Well, it seems like Malaysia is getting ready to embrace the flying car hype. Malaysia’s first-ever flying car, which will be driven by local technology, is expected to be unveiled this year. The announcement was made by Datuk Seri Redzuan Md Yusof, Minister of Entrepreneur Development at the Growth Malaysia initiative.
What’s more, the technology is already available, said the minister, and added that the whole operation would be down to speed and implementation. Redzuan said the car would be safe and capable of flying at low altitudes at a reasonable speed.
The project aims to utilise the country’s capabilities in the aerospace, drone, unmanned aerial vehicle (UAV) and automotive sectors. The government also wants to use this project to create an environment that stimulates people to think about new technologies.
“The prototype would cost slightly over RM1 million to build,” Mohd Redzuan said, “We are providing the catalyst and ecosystem to stimulate the people to think beyond what we are capable of doing today.”
“Malaysia has the skill set to excel in all these fields. We need to make full use of it, because the bottom line is we want to be a producing nation,” he said.
However, rather than the joyous reception that a flying car is supposed to bring to the country, Malaysians have been very divided on the matter, with many mocking the project, especially when it comes to the country’s track record of automotive projects.
Previous automotive projects in Malaysia have not always met with great success, with the unimaginative models produced by the national car brand, Proton, to the shoddy workmanship of the cars.
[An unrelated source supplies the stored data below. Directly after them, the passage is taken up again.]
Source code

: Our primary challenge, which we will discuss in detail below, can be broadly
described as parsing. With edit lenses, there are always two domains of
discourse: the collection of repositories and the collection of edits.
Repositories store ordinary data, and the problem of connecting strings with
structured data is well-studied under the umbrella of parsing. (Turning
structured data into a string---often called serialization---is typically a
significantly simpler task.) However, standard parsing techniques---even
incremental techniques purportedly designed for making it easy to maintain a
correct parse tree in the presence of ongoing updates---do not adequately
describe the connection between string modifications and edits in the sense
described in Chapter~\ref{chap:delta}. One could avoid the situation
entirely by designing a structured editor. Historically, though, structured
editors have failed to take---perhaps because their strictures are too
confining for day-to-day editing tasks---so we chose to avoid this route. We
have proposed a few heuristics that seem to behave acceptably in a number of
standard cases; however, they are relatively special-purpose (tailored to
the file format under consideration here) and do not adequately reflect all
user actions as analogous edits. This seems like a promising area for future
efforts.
This is why many people have come up in arms against the flying car project, dismissing it as another unrealistic and unreliable scheme.
At the negative comments, Datuk Seri Mohd Redzuan Yusof has responded to the criticism of the project. Mohd Redzuan said that what critics don’t realise is that the country has expertise in various areas, which he claimed can potentially contribute to national development.
“We do not realise that our people have plenty of expertise. If we look at today’s global indexes, some of the individuals involved in industries using space-age technologies are young Malaysians. It is not easy to breed the spirit of entrepreneurship in our youth, but plenty of them have expertise that can help.” he said.
Mohd Redzuan also gave an example of Malaysians overseas who have become successful and can contribute to the flying car project.
“In Japan, there is a group of Malaysians who produce the designs locally and export them to Japan for use in the construction of aircraft. We don’t know it, but aircraft interiors are designed by Malaysians themselves.”